III. Basic Measures: Building a Multi-layered, Three-dimensional Privacy and Security Protection Network

To achieve the above principles and goals, the digital renminbi, in its evolution from cash-type to deposit currency-type, has comprehensively utilized institutional, structural, and technical means to construct a multi-layered, three-dimensional privacy and security governance measure system.

First, a tiered anonymity mechanism achieves a balance of "small amount anonymity, large amount traceability." This is a core feature of the digital renminbi's privacy design, directly reflecting the art of balancing "strengthening regulation" and "respecting rights." Deputy Governor Lu affirmed in the article that "real-time settlement, anonymity, and offline payments are irreplaceable advantages of cash in the digital economy era," and the "Action Plan" also aims to preserve this advantage.

Small Transaction Anonymity: For small, high-frequency payment scenarios in daily life, the digital renminbi aims to simulate the anonymity characteristics of physical cash through design (such as hardware wallets and offline transactions).
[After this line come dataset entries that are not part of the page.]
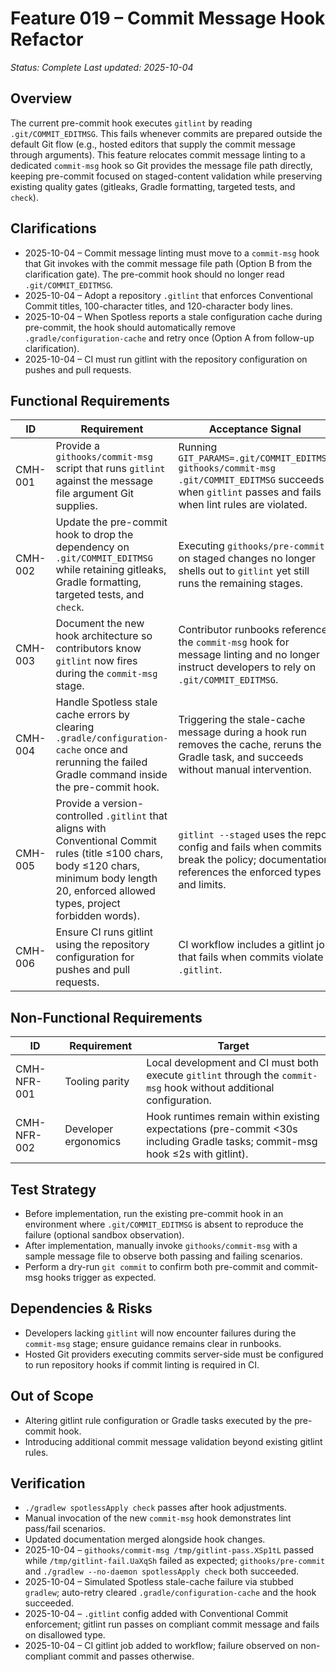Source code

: # Feature 019 – Commit Message Hook Refactor

_Status: Complete_
_Last updated: 2025-10-04_

## Overview
The current pre-commit hook executes `gitlint` by reading `.git/COMMIT_EDITMSG`. This fails whenever commits are prepared outside the default Git flow (e.g., hosted editors that supply the commit message through arguments). This feature relocates commit message linting to a dedicated `commit-msg` hook so Git provides the message file path directly, keeping pre-commit focused on staged-content validation while preserving existing quality gates (gitleaks, Gradle formatting, targeted tests, and `check`).

## Clarifications
- 2025-10-04 – Commit message linting must move to a `commit-msg` hook that Git invokes with the commit message file path (Option B from the clarification gate). The pre-commit hook should no longer read `.git/COMMIT_EDITMSG`.
- 2025-10-04 – Adopt a repository `.gitlint` that enforces Conventional Commit titles, 100-character titles, and 120-character body lines.
- 2025-10-04 – When Spotless reports a stale configuration cache during pre-commit, the hook should automatically remove `.gradle/configuration-cache` and retry once (Option A from follow-up clarification).
- 2025-10-04 – CI must run gitlint with the repository configuration on pushes and pull requests.

## Functional Requirements
| ID | Requirement | Acceptance Signal |
|----|-------------|-------------------|
| CMH-001 | Provide a `githooks/commit-msg` script that runs `gitlint` against the message file argument Git supplies. | Running `GIT_PARAMS=.git/COMMIT_EDITMSG githooks/commit-msg .git/COMMIT_EDITMSG` succeeds when `gitlint` passes and fails when lint rules are violated. |
| CMH-002 | Update the pre-commit hook to drop the dependency on `.git/COMMIT_EDITMSG` while retaining gitleaks, Gradle formatting, targeted tests, and `check`. | Executing `githooks/pre-commit` on staged changes no longer shells out to `gitlint` yet still runs the remaining stages. |
| CMH-003 | Document the new hook architecture so contributors know `gitlint` now fires during the `commit-msg` stage. | Contributor runbooks reference the `commit-msg` hook for message linting and no longer instruct developers to rely on `.git/COMMIT_EDITMSG`. |
| CMH-004 | Handle Spotless stale cache errors by clearing `.gradle/configuration-cache` once and rerunning the failed Gradle command inside the pre-commit hook. | Triggering the stale-cache message during a hook run removes the cache, reruns the Gradle task, and succeeds without manual intervention. |
| CMH-005 | Provide a version-controlled `.gitlint` that aligns with Conventional Commit rules (title ≤100 chars, body ≤120 chars, minimum body length 20, enforced allowed types, project forbidden words). | `gitlint --staged` uses the repo config and fails when commits break the policy; documentation references the enforced types and limits. |
| CMH-006 | Ensure CI runs gitlint using the repository configuration for pushes and pull requests. | CI workflow includes a gitlint job that fails when commits violate `.gitlint`. |

## Non-Functional Requirements
| ID | Requirement | Target |
|----|-------------|--------|
| CMH-NFR-001 | Tooling parity | Local development and CI must both execute `gitlint` through the `commit-msg` hook without additional configuration. |
| CMH-NFR-002 | Developer ergonomics | Hook runtimes remain within existing expectations (pre-commit <30s including Gradle tasks; commit-msg hook ≤2s with gitlint). |

## Test Strategy
- Before implementation, run the existing pre-commit hook in an environment where `.git/COMMIT_EDITMSG` is absent to reproduce the failure (optional sandbox observation).
- After implementation, manually invoke `githooks/commit-msg` with a sample message file to observe both passing and failing scenarios.
- Perform a dry-run `git commit` to confirm both pre-commit and commit-msg hooks trigger as expected.

## Dependencies & Risks
- Developers lacking `gitlint` will now encounter failures during the `commit-msg` stage; ensure guidance remains clear in runbooks.
- Hosted Git providers executing commits server-side must be configured to run repository hooks if commit linting is required in CI.

## Out of Scope
- Altering gitlint rule configuration or Gradle tasks executed by the pre-commit hook.
- Introducing additional commit message validation beyond existing gitlint rules.

## Verification
- `./gradlew spotlessApply check` passes after hook adjustments.
- Manual invocation of the new `commit-msg` hook demonstrates lint pass/fail scenarios.
- Updated documentation merged alongside hook changes.
- 2025-10-04 – `githooks/commit-msg /tmp/gitlint-pass.XSp1tL` passed while `/tmp/gitlint-fail.UaXqSh` failed as expected; `githooks/pre-commit` and `./gradlew --no-daemon spotlessApply check` both succeeded.
- 2025-10-04 – Simulated Spotless stale-cache failure via stubbed `gradlew`; auto-retry cleared `.gradle/configuration-cache` and the hook succeeded.
- 2025-10-04 – `.gitlint` config added with Conventional Commit enforcement; gitlint run passes on compliant commit message and fails on disallowed type.
- 2025-10-04 – CI gitlint job added to workflow; failure observed on non-compliant commit and passes otherwise.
Transaction counterparties, commercial banks, and even within certain permissions cannot access complete user identity and transaction association information, effectively protecting the public's daily consumption privacy.
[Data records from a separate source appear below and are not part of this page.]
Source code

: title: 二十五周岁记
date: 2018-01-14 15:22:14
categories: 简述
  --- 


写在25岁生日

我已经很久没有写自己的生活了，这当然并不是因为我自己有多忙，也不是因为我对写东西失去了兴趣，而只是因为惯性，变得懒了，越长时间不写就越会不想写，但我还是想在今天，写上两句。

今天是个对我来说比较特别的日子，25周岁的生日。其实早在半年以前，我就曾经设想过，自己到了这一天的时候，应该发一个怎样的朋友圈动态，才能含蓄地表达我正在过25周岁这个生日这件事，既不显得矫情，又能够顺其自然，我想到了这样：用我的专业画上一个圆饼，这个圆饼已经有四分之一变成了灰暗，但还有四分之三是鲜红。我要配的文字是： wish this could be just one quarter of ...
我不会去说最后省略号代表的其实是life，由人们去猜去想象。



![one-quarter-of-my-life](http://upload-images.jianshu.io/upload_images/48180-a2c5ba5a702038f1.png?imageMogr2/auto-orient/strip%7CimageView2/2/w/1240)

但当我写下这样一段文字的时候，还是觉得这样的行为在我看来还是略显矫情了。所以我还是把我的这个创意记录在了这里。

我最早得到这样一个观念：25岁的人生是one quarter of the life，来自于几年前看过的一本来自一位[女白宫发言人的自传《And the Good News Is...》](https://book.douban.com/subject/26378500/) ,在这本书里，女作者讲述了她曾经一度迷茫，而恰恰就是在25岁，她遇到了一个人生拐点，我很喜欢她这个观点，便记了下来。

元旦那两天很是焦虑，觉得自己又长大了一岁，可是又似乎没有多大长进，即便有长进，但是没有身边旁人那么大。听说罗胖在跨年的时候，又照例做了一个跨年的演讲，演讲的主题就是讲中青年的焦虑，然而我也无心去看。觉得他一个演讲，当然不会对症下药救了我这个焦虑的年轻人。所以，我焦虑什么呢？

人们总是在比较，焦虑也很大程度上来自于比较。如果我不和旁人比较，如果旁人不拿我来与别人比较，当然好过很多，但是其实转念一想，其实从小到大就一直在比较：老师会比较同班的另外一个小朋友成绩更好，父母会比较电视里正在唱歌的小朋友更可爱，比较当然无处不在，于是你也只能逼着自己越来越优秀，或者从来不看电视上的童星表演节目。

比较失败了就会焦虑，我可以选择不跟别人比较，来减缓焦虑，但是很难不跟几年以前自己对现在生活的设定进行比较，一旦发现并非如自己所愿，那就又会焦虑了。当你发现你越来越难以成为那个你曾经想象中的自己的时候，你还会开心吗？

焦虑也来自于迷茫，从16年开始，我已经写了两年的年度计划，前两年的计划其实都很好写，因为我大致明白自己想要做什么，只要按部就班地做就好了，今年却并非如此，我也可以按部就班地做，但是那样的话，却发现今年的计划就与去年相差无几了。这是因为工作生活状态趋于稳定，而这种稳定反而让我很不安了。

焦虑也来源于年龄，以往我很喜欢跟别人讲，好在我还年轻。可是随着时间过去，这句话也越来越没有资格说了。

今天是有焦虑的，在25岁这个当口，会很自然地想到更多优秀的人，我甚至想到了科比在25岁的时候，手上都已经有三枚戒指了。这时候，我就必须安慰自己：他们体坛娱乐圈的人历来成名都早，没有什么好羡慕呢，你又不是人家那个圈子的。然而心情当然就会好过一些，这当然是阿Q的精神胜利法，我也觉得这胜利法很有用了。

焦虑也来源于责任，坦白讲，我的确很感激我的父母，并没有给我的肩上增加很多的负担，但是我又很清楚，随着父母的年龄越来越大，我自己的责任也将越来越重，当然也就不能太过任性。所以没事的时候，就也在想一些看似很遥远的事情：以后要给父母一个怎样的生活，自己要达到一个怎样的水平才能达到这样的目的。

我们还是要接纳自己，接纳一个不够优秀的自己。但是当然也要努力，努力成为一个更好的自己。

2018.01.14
Large Transaction Traceability: When the transaction amount reaches a certain threshold or triggers specific risk rules (such as suspicious transaction models), the system activates a traceability mechanism. Under legal authorization and strict procedures, authorized agencies (such as judicial and anti-money laundering departments) can rely on backend infrastructure to track and investigate relevant transaction chains to meet the needs of the "Three Anti" measures and combat crime.

"Controllable Anonymity" Connotation: This tiered design is essentially a form of "controllable anonymity." It is neither complete anonymity (which would condone crime) nor complete transparency (which would harm privacy), but rather implements differentiated information visibility management based on transaction risk levels. This requires establishing scientific and reasonable threshold settings and triggering rules, supported by legal procedural guarantees.
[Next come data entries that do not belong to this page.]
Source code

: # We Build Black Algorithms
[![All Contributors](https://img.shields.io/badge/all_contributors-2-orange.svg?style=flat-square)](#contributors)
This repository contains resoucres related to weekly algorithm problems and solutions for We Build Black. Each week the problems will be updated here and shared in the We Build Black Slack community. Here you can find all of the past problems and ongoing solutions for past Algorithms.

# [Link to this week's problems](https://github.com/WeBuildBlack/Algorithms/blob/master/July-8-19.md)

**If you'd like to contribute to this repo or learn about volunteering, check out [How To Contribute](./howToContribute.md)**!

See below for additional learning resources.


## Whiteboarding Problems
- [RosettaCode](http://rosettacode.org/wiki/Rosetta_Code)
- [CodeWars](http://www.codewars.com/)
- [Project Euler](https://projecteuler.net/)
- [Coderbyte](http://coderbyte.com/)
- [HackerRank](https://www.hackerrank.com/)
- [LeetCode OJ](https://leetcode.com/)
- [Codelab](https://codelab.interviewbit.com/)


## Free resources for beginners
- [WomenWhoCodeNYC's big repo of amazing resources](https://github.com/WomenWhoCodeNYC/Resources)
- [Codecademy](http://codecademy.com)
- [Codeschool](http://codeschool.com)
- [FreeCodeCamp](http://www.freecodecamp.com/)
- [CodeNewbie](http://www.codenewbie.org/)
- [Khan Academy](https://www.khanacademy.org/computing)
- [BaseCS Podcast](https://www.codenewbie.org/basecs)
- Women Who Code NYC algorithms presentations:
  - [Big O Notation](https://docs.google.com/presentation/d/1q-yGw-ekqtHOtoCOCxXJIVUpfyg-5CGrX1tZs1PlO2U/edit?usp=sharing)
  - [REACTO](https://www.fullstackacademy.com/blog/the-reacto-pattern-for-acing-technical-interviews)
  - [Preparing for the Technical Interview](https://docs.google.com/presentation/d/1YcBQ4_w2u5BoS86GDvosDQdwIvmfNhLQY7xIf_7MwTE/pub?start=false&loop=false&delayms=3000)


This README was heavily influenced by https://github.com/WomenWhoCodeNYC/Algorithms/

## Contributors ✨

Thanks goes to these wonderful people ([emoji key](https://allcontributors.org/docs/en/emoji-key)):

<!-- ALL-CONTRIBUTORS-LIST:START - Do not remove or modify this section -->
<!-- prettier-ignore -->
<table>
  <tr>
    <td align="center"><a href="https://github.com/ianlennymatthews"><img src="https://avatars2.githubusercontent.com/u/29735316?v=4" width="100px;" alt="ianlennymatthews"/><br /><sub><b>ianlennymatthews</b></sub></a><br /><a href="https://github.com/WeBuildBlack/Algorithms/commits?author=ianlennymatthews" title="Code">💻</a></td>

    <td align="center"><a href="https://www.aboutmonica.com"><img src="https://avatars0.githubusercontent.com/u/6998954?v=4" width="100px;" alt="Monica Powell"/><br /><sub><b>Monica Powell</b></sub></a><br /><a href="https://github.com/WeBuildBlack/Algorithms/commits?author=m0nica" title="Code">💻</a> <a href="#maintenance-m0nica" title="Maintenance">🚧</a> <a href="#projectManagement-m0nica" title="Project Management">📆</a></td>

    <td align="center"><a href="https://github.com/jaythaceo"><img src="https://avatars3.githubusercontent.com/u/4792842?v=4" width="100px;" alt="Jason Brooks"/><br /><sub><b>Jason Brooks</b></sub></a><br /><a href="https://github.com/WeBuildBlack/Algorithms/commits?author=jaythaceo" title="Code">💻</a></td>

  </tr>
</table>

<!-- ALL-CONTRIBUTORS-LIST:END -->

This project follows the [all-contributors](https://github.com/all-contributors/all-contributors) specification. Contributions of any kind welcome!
Second, data permission isolation and the principle of minimum necessity solidify institutional privacy barriers. How data circulates and is stored among operating institutions, the central bank, and regulatory departments directly relates to the security and privacy of user information. The digital renminbi naturally forms data permission isolation through a "central bank-commercial bank" dual-layer operational structure.

Front-end Responsibility of Operating Institutions (Commercial Banks): Commercial banks, as the "second layer" operating institutions directly facing users, are responsible for wallet opening, KYC (Know Your Customer) verification, daily payment processing, and initial compliance screening for the "Three Anti" measures. They hold users' real-name identity information and front-end transaction details.

Limited Mastery by the Central Bank at the Back-end: The People's Bank of China, as the issuing layer, does not directly hold massive amounts of users' personal identity information and transaction details. According to the article, the central bank focuses more on mastering cross-institutional clearing summary data, macro circulation totals, and necessary risk data obtained through regulatory interfaces. This "layered data holding" model avoids excessive data concentration, reduces systemic data leakage risks, and complies with the "minimum necessity" principle of data collection.

Legal and Regulatory Information Retrieval: Regulatory departments (including internal regulatory units of the central bank) must obtain specific user transaction detail data based on clear legal authorization (such as anti-money laundering laws) and strict internal approval procedures to prevent data misuse. The "separation of management and operation" mechanism mentioned in the article also helps form internal checks and balances, ensuring the compliance of data retrieval.

Third, technology-enhanced protection builds a solid security defense line with advanced technology. Technology is the guarantee for the realization of concepts and systems. The digital renminbi actively employs various cutting-edge technologies to enhance user privacy and fund security from multiple dimensions.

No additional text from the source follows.